Tech blogger Jeremy Wright posted this, plus his blogging services on eBay last November. Seven days, 39 bids, and a final selling price of US$3,350 later, Wright says the message was clear: ‘The business world wants weblogs – and they want them now.’
In fact, the experience gave Wright and fellow weblogger Darren Barefoot the confidence to launch InsideBlogging.com, a consultancy based out of Vancouver and Winnipeg that helps companies blog.
‘[Marketers] are beginning to recognize that without a blog they’re missing out on an effective way to communicate directly with their customers, establish themselves as an authority in their industries and dramatically improve search engine results,’ says Wright.
Indeed. Once a form of communication among niche audiences and only the most technologically savvy brands, blogging has now hit the mainstream. Consider that big-name brands such as Nike (Art of Speed), Microsoft Canada (thespoke.net) and Audi of America – through the exclusive sponsorship of car enthusiast blog Jalopnik.com – are trying to reach out and be heard via this new medium.
Search engine companies certainly believe. Microsoft’s latest entry in weblogging is the recently launched MSN Spaces, which will compete with AOL’s Journals and Google’s Blogger. It was built with space for four banner ads and Microsoft is reportedly examining advertising as a way to support the service. In fact, there has been so much focus on blogging in the last year, that U.S. media research firm Bacon’s Information recently decided to track 250 top blogs to provide clients with content information.
Although still only a month old, InsideBlogging.com‘s clients include Toronto-based interactive headhunting firm recruiting.com, Inkspress, a Wichita, Kan.-based promotional products developer, and Vancouver’s eBusiness Connection, an online resource centre for small businesses.
Wright and Barefoot tell companies how to work blogging into their business models and assist in implementation. ‘I would say most tech-based, service-based, consumer goods, consulting and knowledge companies would benefit from a blog,’ says Wright.
Marqui, a Vancouver-based communication management systems firm, sure thinks so. It hired a team of heavily read tech bloggers last month to promote its Web-based text-editing software service on their own personal blogs.
The brainchild of Marqui CEO Stephen King and Macromedia co-founder Marc Canter, the Blogosphere Program pays bloggers to write about the company, at least once a week, and display the company logo. Bloggers receive US$800 per month for three months, and an additional $50 per qualified sales lead.
But the company did initially get resistance. Before launch, Marqui took its idea to webloggers and found many were not happy about the corporate intrusion. Most felt that if done openly they would be less anxious about it, something that both Canter and King agree was crucial to the program’s success. Thus, Marqui posts the contract on its Web site and webloggers are encouraged to divulge the extent of their relationship with the company.

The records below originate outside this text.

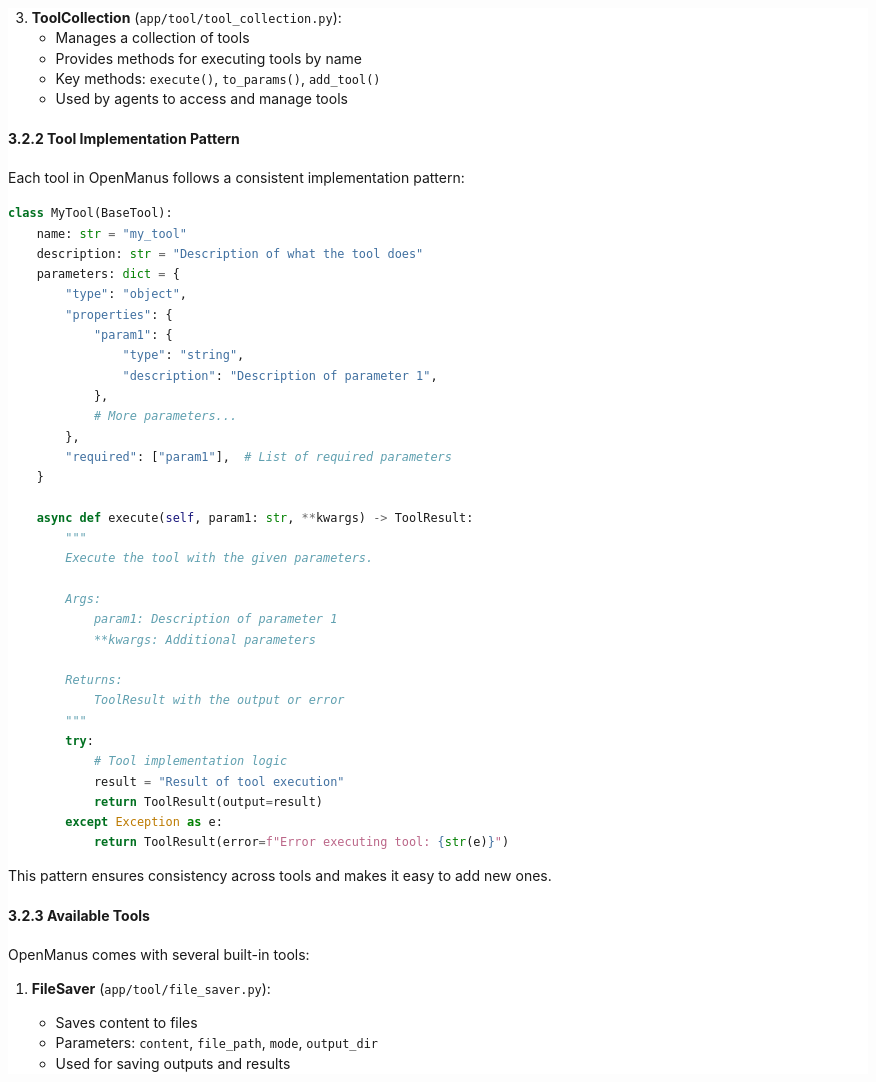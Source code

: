3. **ToolCollection** (`app/tool/tool_collection.py`):
   - Manages a collection of tools
   - Provides methods for executing tools by name
   - Key methods: `execute()`, `to_params()`, `add_tool()`
   - Used by agents to access and manage tools

#### 3.2.2 Tool Implementation Pattern

Each tool in OpenManus follows a consistent implementation pattern:

```python
class MyTool(BaseTool):
    name: str = "my_tool"
    description: str = "Description of what the tool does"
    parameters: dict = {
        "type": "object",
        "properties": {
            "param1": {
                "type": "string",
                "description": "Description of parameter 1",
            },
            # More parameters...
        },
        "required": ["param1"],  # List of required parameters
    }

    async def execute(self, param1: str, **kwargs) -> ToolResult:
        """
        Execute the tool with the given parameters.

        Args:
            param1: Description of parameter 1
            **kwargs: Additional parameters

        Returns:
            ToolResult with the output or error
        """
        try:
            # Tool implementation logic
            result = "Result of tool execution"
            return ToolResult(output=result)
        except Exception as e:
            return ToolResult(error=f"Error executing tool: {str(e)}")
```

This pattern ensures consistency across tools and makes it easy to add new ones.

#### 3.2.3 Available Tools

OpenManus comes with several built-in tools:

1. **FileSaver** (`app/tool/file_saver.py`):

   - Saves content to files
   - Parameters: `content`, `file_path`, `mode`, `output_dir`
   - Used for saving outputs and results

Furthermore, Marqui guarantees that as long as webloggers abide by the annual contract, they will receive their fee regardless of what they write about Marqui’s service.
While it’s too early to tell how well it’s working, more than 244,000 people have Googled the company’s name since Marqui made the announcement and, at the very least, the Blogosphere Program acts as a focus group.
And that’s a key value of the medium, says Wright who notes it’s a critical error to look at blogging as just another way to advertise.
‘A chunk of it needs to be valuable to the reader – more so than to the company.